Cocaine (moa? use? why not used more?)
- inhibits reuptake of NE (incr. NE)
- local anesthetic (exerts its own local vasoconstrictor to prevent its own loss from site of injection)
- local only... also, IT'S FUCKING COKE!!!!
Alpha Blockers (General)

MOA? Tox?
- inhibition of PERIPHERAL alpha-adrenergic receptors
- COMPETETIVE => short acting, reversible (all except Phenoxybenzamine)
- decreased BP

- nasal congestion, difficulty ejaculating, reflex tachycardia, systemic fluid retention, orthostatic hypotension
NonSelective Alpha Blockers

Name them. MOA?
- Phenoxybenzamine (only NON-COMPETETIVE alpha blocker, long lasting, irreversible), Phentolamine
- block both a1&a2
NonSelective Alpha Blockers

Phentolamine (Use? Tox? CI?)
- in case of accidental alpha-agonist injection => PREVENTS LOCAL DERMAL TISSUE NECROSIS
- reverses oral soft-tissue anesthesia

- GI problems: n/v/d, incr.
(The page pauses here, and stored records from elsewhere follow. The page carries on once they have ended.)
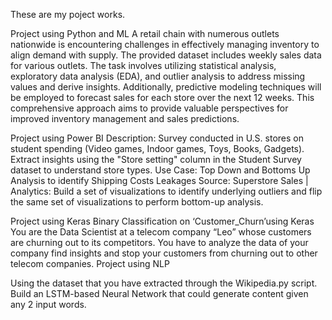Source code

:These are my poject works.

Project using Python and ML
A retail chain with numerous outlets nationwide is encountering challenges in effectively managing inventory to align demand with supply. The provided dataset includes weekly sales data for various outlets. The task involves utilizing statistical analysis, exploratory data analysis (EDA), and outlier analysis to address missing values and derive insights. Additionally, predictive modeling techniques will be employed to forecast sales for each store over the next 12 weeks. This comprehensive approach aims to provide valuable perspectives for improved inventory management and sales predictions.

Project using Power BI
Description: Survey conducted in U.S. stores on student spending (Video games, Indoor games, Toys, Books, Gadgets). Extract insights using the "Store setting" column in the Student Survey dataset to understand store types. Use Case: Top Down and Bottoms Up Analysis to identify Shipping Costs Leakages
Source: Superstore Sales | Analytics: Build a set of visualizations to identify underlying outliers and flip the same set of visualizations to perform bottom-up analysis.

Project using Keras
Binary Classification on ‘Customer_Churn’using Keras
You are the Data Scientist at a telecom company “Leo” whose customers are churning out to its competitors. You have to analyze the data of your company find insights and stop your customers from churning out to other telecom companies.
Project using NLP

Using the dataset that you have extracted through the Wikipedia.py script. Build an LSTM-based Neural Network that could generate content given any 2 input words.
GI motility (CI in ulcers!)
Selective Alpha Blockers

Name them.
- Prazosin, Terazosin, Doxazosin, Tamulosin, Alfuzosin, Silodosin
Selective Alpha Blockers

Prazosin (moa? use?)
- selective for a1
- relaxes SM => tx obstructive urinary symptoms (BPH)
Selective Alpha Blockers

Doxazosin & Terazosin (moa? use?)
- same as Prazosin BUT LONGER 1/2LIFE
Selective Alpha Blockers

Tamsulosin (moa? use?)
- selective for a1A (subtype in smooth muscle of bladder neck and prostate; less toxic b/c of selectivity)
- DRUG OF CHOICE FOR BPH
Selective Alpha Blockers

Alfuzosin (moa? use?)
- unclear MOA... but "uroselective"
- TX BPH
NonSelective Alpha Blockers

Phenoxybenzamine (Use?)
- prevent hypertensive episodes in pt's with pheochromocytoma during preop (and long term HTN for untxable pts)
Beta Blockers

Name them (selective & non-selective)
- selective: Acebutolol, Atenolol, Esmolol, Metoprolol (b1)
- nonselective: Nadolol, Pindolol, Propranolol, Timolol
Labetalol

use?
- combination beta blocker and a1 blocker used to treat moderate-severe primary HTN (oral) and emergency HTN crisis (IV).